[Required work]: Your task is to extract every line from the material below exactly.

Top of Excerpted data

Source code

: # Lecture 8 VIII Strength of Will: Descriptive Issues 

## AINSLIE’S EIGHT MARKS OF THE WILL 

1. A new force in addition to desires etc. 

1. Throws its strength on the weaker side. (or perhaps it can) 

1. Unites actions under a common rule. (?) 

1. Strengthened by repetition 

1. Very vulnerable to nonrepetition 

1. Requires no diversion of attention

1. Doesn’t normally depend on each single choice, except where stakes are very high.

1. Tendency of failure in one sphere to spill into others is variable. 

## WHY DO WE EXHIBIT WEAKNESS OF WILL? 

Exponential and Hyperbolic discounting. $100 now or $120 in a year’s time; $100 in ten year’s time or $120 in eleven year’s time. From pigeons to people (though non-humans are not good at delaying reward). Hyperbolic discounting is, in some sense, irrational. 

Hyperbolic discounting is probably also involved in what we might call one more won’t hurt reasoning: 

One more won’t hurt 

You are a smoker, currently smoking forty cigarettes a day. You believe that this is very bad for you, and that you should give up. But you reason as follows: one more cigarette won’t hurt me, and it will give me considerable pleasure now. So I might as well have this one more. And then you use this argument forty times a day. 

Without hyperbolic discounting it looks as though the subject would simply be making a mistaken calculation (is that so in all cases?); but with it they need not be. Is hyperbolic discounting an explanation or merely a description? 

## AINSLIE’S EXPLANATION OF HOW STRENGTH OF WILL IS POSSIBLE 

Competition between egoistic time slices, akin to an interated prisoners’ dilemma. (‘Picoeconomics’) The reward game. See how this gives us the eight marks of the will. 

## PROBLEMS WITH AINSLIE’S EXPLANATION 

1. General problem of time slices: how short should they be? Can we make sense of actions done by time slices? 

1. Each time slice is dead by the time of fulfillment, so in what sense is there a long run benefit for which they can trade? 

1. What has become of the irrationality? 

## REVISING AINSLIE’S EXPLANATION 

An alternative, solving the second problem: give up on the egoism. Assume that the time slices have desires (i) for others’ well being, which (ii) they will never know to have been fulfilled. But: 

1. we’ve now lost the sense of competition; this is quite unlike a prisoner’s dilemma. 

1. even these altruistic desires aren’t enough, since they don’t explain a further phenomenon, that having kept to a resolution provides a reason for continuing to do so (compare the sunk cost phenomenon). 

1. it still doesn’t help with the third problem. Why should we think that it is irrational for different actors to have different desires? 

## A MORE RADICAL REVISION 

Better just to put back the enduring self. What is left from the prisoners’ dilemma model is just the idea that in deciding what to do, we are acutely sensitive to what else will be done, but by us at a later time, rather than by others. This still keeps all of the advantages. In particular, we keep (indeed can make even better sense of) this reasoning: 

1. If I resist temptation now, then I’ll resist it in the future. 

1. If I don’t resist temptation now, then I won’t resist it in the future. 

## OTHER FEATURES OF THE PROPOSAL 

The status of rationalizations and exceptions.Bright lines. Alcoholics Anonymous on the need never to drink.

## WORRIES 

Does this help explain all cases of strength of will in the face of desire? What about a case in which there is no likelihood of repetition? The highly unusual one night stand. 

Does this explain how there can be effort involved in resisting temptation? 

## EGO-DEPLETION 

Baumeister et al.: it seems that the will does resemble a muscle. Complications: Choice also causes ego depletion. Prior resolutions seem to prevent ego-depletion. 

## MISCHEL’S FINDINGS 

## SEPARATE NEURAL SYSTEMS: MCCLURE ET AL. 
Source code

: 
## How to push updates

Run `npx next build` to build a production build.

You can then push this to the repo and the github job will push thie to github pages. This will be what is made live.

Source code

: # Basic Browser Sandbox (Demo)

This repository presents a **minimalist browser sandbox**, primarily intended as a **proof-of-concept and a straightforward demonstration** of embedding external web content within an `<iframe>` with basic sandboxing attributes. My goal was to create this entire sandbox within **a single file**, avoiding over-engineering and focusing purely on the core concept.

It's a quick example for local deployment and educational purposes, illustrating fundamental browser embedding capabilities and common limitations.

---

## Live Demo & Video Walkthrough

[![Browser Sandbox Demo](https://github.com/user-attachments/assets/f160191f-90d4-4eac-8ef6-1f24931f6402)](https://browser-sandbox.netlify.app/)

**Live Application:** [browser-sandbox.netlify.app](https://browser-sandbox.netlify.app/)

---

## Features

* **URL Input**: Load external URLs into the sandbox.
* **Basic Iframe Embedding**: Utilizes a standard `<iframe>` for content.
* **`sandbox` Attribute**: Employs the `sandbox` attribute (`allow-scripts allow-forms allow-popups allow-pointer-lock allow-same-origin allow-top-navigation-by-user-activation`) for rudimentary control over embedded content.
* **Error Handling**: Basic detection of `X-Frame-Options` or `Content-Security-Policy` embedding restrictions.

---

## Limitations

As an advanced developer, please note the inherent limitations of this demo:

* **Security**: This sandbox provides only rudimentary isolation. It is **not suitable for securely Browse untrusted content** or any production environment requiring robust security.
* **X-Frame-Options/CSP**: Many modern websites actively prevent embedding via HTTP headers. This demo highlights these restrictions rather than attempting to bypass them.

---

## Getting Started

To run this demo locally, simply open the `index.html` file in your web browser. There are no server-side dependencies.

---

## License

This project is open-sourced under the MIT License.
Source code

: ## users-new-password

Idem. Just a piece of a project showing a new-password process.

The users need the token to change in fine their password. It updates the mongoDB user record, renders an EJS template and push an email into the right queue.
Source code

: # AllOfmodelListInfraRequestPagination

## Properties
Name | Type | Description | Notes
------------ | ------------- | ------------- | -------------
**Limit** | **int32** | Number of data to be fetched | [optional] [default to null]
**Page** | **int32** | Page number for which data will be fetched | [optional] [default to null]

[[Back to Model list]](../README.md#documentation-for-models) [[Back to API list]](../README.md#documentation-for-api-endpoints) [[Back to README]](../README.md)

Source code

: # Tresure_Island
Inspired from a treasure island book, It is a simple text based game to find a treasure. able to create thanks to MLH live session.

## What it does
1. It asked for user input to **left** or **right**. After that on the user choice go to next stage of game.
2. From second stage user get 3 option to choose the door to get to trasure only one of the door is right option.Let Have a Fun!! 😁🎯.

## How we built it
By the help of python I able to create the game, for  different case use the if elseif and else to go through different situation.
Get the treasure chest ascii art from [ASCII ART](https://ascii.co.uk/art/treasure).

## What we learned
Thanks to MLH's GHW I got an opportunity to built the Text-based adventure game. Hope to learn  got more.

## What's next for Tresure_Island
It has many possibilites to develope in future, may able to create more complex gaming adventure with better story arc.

Bottom of Excerpted data

[Task result]:
Source code

: # Lecture 8 VIII Strength of Will: Descriptive Issues 

## AINSLIE’S EIGHT MARKS OF THE WILL 

1. A new force in addition to desires etc. 

1. Throws its strength on the weaker side. (or perhaps it can) 

1. Unites actions under a common rule. (?) 

1. Strengthened by repetition 

1. Very vulnerable to nonrepetition 

1. Requires no diversion of attention

1. Doesn’t normally depend on each single choice, except where stakes are very high.

1. Tendency of failure in one sphere to spill into others is variable. 

## WHY DO WE EXHIBIT WEAKNESS OF WILL? 

Exponential and Hyperbolic discounting. $100 now or $120 in a year’s time; $100 in ten year’s time or $120 in eleven year’s time. From pigeons to people (though non-humans are not good at delaying reward). Hyperbolic discounting is, in some sense, irrational. 

Hyperbolic discounting is probably also involved in what we might call one more won’t hurt reasoning: 

One more won’t hurt 

You are a smoker, currently smoking forty cigarettes a day. You believe that this is very bad for you, and that you should give up. But you reason as follows: one more cigarette won’t hurt me, and it will give me considerable pleasure now. So I might as well have this one more. And then you use this argument forty times a day. 

Without hyperbolic discounting it looks as though the subject would simply be making a mistaken calculation (is that so in all cases?); but with it they need not be. Is hyperbolic discounting an explanation or merely a description? 

## AINSLIE’S EXPLANATION OF HOW STRENGTH OF WILL IS POSSIBLE 

Competition between egoistic time slices, akin to an interated prisoners’ dilemma. (‘Picoeconomics’) The reward game. See how this gives us the eight marks of the will. 

## PROBLEMS WITH AINSLIE’S EXPLANATION 

1. General problem of time slices: how short should they be? Can we make sense of actions done by time slices? 

1. Each time slice is dead by the time of fulfillment, so in what sense is there a long run benefit for which they can trade? 

1. What has become of the irrationality? 

## REVISING AINSLIE’S EXPLANATION 

An alternative, solving the second problem: give up on the egoism. Assume that the time slices have desires (i) for others’ well being, which (ii) they will never know to have been fulfilled. But: 

1. we’ve now lost the sense of competition; this is quite unlike a prisoner’s dilemma. 

1. even these altruistic desires aren’t enough, since they don’t explain a further phenomenon, that having kept to a resolution provides a reason for continuing to do so (compare the sunk cost phenomenon). 

1. it still doesn’t help with the third problem. Why should we think that it is irrational for different actors to have different desires? 

## A MORE RADICAL REVISION 

Better just to put back the enduring self. What is left from the prisoners’ dilemma model is just the idea that in deciding what to do, we are acutely sensitive to what else will be done, but by us at a later time, rather than by others. This still keeps all of the advantages. In particular, we keep (indeed can make even better sense of) this reasoning: 

1. If I resist temptation now, then I’ll resist it in the future. 

1. If I don’t resist temptation now, then I won’t resist it in the future. 

## OTHER FEATURES OF THE PROPOSAL 

The status of rationalizations and exceptions.Bright lines. Alcoholics Anonymous on the need never to drink.

## WORRIES 

Does this help explain all cases of strength of will in the face of desire? What about a case in which there is no likelihood of repetition? The highly unusual one night stand. 

Does this explain how there can be effort involved in resisting temptation? 

## EGO-DEPLETION 

Baumeister et al.: it seems that the will does resemble a muscle. Complications: Choice also causes ego depletion. Prior resolutions seem to prevent ego-depletion. 

## MISCHEL’S FINDINGS 

## SEPARATE NEURAL SYSTEMS: MCCLURE ET AL. 
Source code

: 
## How to push updates

Run `npx next build` to build a production build.

You can then push this to the repo and the github job will push thie to github pages. This will be what is made live.

Source code

: # Basic Browser Sandbox (Demo)

This repository presents a **minimalist browser sandbox**, primarily intended as a **proof-of-concept and a straightforward demonstration** of embedding external web content within an `<iframe>` with basic sandboxing attributes. My goal was to create this entire sandbox within **a single file**, avoiding over-engineering and focusing purely on the core concept.

It's a quick example for local deployment and educational purposes, illustrating fundamental browser embedding capabilities and common limitations.

---

## Live Demo & Video Walkthrough

[![Browser Sandbox Demo](https://github.com/user-attachments/assets/f160191f-90d4-4eac-8ef6-1f24931f6402)](https://browser-sandbox.netlify.app/)

**Live Application:** [browser-sandbox.netlify.app](https://browser-sandbox.netlify.app/)

---

## Features

* **URL Input**: Load external URLs into the sandbox.
* **Basic Iframe Embedding**: Utilizes a standard `<iframe>` for content.
* **`sandbox` Attribute**: Employs the `sandbox` attribute (`allow-scripts allow-forms allow-popups allow-pointer-lock allow-same-origin allow-top-navigation-by-user-activation`) for rudimentary control over embedded content.
* **Error Handling**: Basic detection of `X-Frame-Options` or `Content-Security-Policy` embedding restrictions.

---

## Limitations

As an advanced developer, please note the inherent limitations of this demo:

* **Security**: This sandbox provides only rudimentary isolation. It is **not suitable for securely Browse untrusted content** or any production environment requiring robust security.
* **X-Frame-Options/CSP**: Many modern websites actively prevent embedding via HTTP headers. This demo highlights these restrictions rather than attempting to bypass them.

---

## Getting Started

To run this demo locally, simply open the `index.html` file in your web browser. There are no server-side dependencies.

---

## License

This project is open-sourced under the MIT License.
Source code

: ## users-new-password

Idem. Just a piece of a project showing a new-password process.

The users need the token to change in fine their password. It updates the mongoDB user record, renders an EJS template and push an email into the right queue.
Source code

: # AllOfmodelListInfraRequestPagination

## Properties
Name | Type | Description | Notes
------------ | ------------- | ------------- | -------------
**Limit** | **int32** | Number of data to be fetched | [optional] [default to null]
**Page** | **int32** | Page number for which data will be fetched | [optional] [default to null]

[[Back to Model list]](../README.md#documentation-for-models) [[Back to API list]](../README.md#documentation-for-api-endpoints) [[Back to README]](../README.md)

Source code

: # Tresure_Island
Inspired from a treasure island book, It is a simple text based game to find a treasure. able to create thanks to MLH live session.

## What it does
1. It asked for user input to **left** or **right**. After that on the user choice go to next stage of game.
2. From second stage user get 3 option to choose the door to get to trasure only one of the door is right option.Let Have a Fun!! 😁🎯.

## How we built it
By the help of python I able to create the game, for  different case use the if elseif and else to go through different situation.
Get the treasure chest ascii art from [ASCII ART](https://ascii.co.uk/art/treasure).

## What we learned
Thanks to MLH's GHW I got an opportunity to built the Text-based adventure game. Hope to learn  got more.

## What's next for Tresure_Island
It has many possibilites to develope in future, may able to create more complex gaming adventure with better story arc.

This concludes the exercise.